A panel of the 5th Circuit Court of Appeals on Aug. 16 upheld a lower court’s dismissal of a lawsuit by three UT professors who challenged Senate Bill 11, the state’s campus carry law.
The law, which went into effect in August 2016, allows licensed handgun owners to carry concealed weapons into public university facilities.
English professors Mia Carter and Lisa Moore and sociology professor Jennifer Glass filed their complaint in 2016 in federal court against Attorney General Ken Paxton, UT President Gregory Fenves and the UT System Board of Regents on the grounds that campus carry infringed on their First, Second and Fourteenth Amendment rights.
The case was dismissed by U.S. District Judge Lee Yeakel in July 2017, who concluded the “plaintiffs present no concrete evidence to substantiate their fears, but instead rest on ‘mere conjecture about possible actions.’”
The professors’ case was appealed to the 5th Circuit in New Orleans July 11, with Carter and Moore were in attendance. In an email, Carter said the professors were disappointed but not surprised by the decision in the 5th Circuit.
“It is going to be a long, difficult and complicated battle to get common sense gun laws in our country,” Carter said in an email. “We will not blithely accept the weaponization of the educational environment as the new normal.”

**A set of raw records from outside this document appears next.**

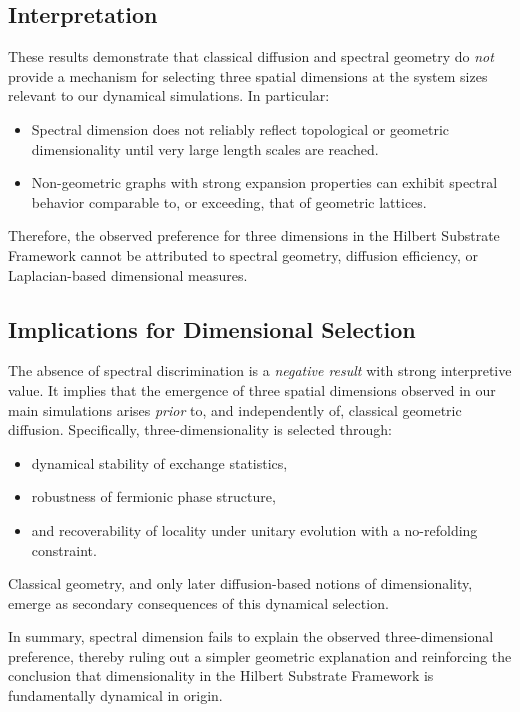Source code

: \subsection{Interpretation}

These results demonstrate that classical diffusion and spectral geometry do \emph{not} provide a mechanism for selecting three spatial dimensions at the system sizes relevant to our dynamical simulations. In particular:
\begin{itemize}
\item Spectral dimension does not reliably reflect topological or geometric dimensionality until very large length scales are reached.
\item Non-geometric graphs with strong expansion properties can exhibit spectral behavior comparable to, or exceeding, that of geometric lattices.
\end{itemize}

Therefore, the observed preference for three dimensions in the Hilbert Substrate Framework cannot be attributed to spectral geometry, diffusion efficiency, or Laplacian-based dimensional measures.

\subsection{Implications for Dimensional Selection}

The absence of spectral discrimination is a \emph{negative result} with strong interpretive value. It implies that the emergence of three spatial dimensions observed in our main simulations arises \emph{prior} to, and independently of, classical geometric diffusion. Specifically, three-dimensionality is selected through:
\begin{itemize}
\item dynamical stability of exchange statistics,
\item robustness of fermionic phase structure,
\item and recoverability of locality under unitary evolution with a no-refolding constraint.
\end{itemize}

Classical geometry, and only later diffusion-based notions of dimensionality, emerge as secondary consequences of this dynamical selection.

In summary, spectral dimension fails to explain the observed three-dimensional preference, thereby ruling out a simpler geometric explanation and reinforcing the conclusion that dimensionality in the Hilbert Substrate Framework is fundamentally dynamical in origin.
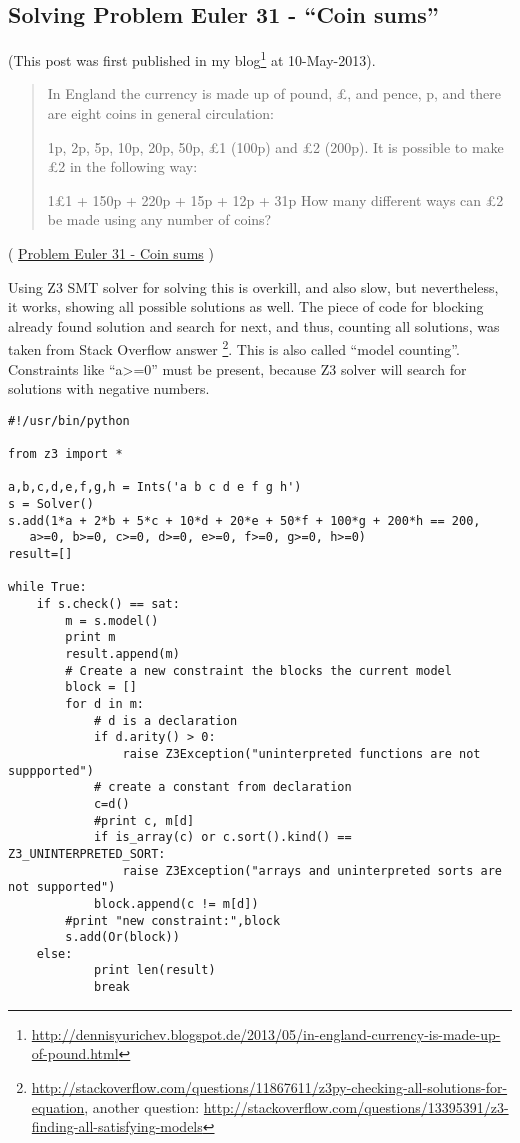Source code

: \subsection{Solving Problem Euler 31 - ``Coin sums''}

(This post was first published in my blog\footnote{\url{http://dennisyurichev.blogspot.de/2013/05/in-england-currency-is-made-up-of-pound.html}} at 10-May-2013).

\begin{framed}
\begin{quotation}
In England the currency is made up of pound, £, and pence, p, and there are eight coins in general circulation:

1p, 2p, 5p, 10p, 20p, 50p, £1 (100p) and £2 (200p).
It is possible to make £2 in the following way:

1£1 + 150p + 220p + 15p + 12p + 31p
How many different ways can £2 be made using any number of coins?
\end{quotation}
\end{framed}
( \href{http://projecteuler.net/problem=31}{Problem Euler 31 - Coin sums} )

\label{SMTEnumerate}
Using Z3 SMT solver for solving this is overkill, and also slow, but nevertheless, it works, showing all possible solutions as well.
The piece of code for blocking already found solution and search for next, and thus, counting all solutions, was taken from Stack Overflow answer
\footnote{\url{http://stackoverflow.com/questions/11867611/z3py-checking-all-solutions-for-equation}, 
another question: \url{http://stackoverflow.com/questions/13395391/z3-finding-all-satisfying-models}}.
This is also called ``model counting''.
Constraints like ``a>=0'' must be present, because Z3 solver will search for solutions with negative numbers.

\begin{lstlisting}
#!/usr/bin/python

from z3 import *

a,b,c,d,e,f,g,h = Ints('a b c d e f g h')
s = Solver()
s.add(1*a + 2*b + 5*c + 10*d + 20*e + 50*f + 100*g + 200*h == 200, 
   a>=0, b>=0, c>=0, d>=0, e>=0, f>=0, g>=0, h>=0)
result=[]

while True:
    if s.check() == sat:
        m = s.model()
        print m
        result.append(m)
        # Create a new constraint the blocks the current model
        block = []
        for d in m:
            # d is a declaration
            if d.arity() > 0:
                raise Z3Exception("uninterpreted functions are not suppported")
            # create a constant from declaration
            c=d()
            #print c, m[d]
            if is_array(c) or c.sort().kind() == Z3_UNINTERPRETED_SORT:
                raise Z3Exception("arrays and uninterpreted sorts are not supported")
            block.append(c != m[d])
        #print "new constraint:",block
        s.add(Or(block))
    else:
            print len(result)
            break
\end{lstlisting}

In an email, Glass said the professors will be discussing options with their attorneys in the next few weeks, and have not made any decisions yet about moving forward with the case.
Law professor Jeffrey Abramson said the 5th Circuit relied on a procedural requirement known as standing, which requires anyone suing in federal court to show they being personally injured by the law. The Court ruled that if the professors stifled their views, this was a self-inflicted injury and not one the law itself created.
“The Court says the law isn’t doing the censoring,” Abramson said. “(The professors) are going to self-censor out of some fear. (The Court is) saying that’s a self-inflicted injury and not an injury necessarily caused by the law.”
The Court ruled that the professors had not demonstrated the kind of personal injury that would give them standing to challenge campus carry, Abramson said.
Paxton commended the court’s decision to uphold the dismissal.
“The lawsuit was filed because the professors disagreed with the law, not because they had any legal substance to their claim,” Paxton said in a statement. “The right to keep and bear arms is guaranteed for all Americans, including college students, and the 5th Circuit’s decision prevents that right from being stripped away by three individuals who oppose the law enacted by the Legislature.”
Matthew Valentine, Plan II lecturer and participant in Gun Free UT events said there are examples where professors have changed their curriculum based on the campus carry law, such as at the University of Houston. According to the Houston Chronicle, a UH faculty group gave out a set of recommendations on how to teach under campus carry that said faculty may want to “be careful discussing sensitive topics” or “drop certain topics from your curriculum.”
“It’s not just that these three faculty at The University of Texas have this unique notion that they need to censor themselves for the sake of safety,” Valentine said. “There is plenty of evidence that that is happening; people are censoring themselves. Faculty are changing their curriculum.”
Abramson said the professors can decide to appeal the decision to the entire 5th Circuit, or they could eventually appeal to the Supreme Court. However, he said based on the past rulings in their case, their chances would not be good.
“They face an uphill battle,” Abramson said.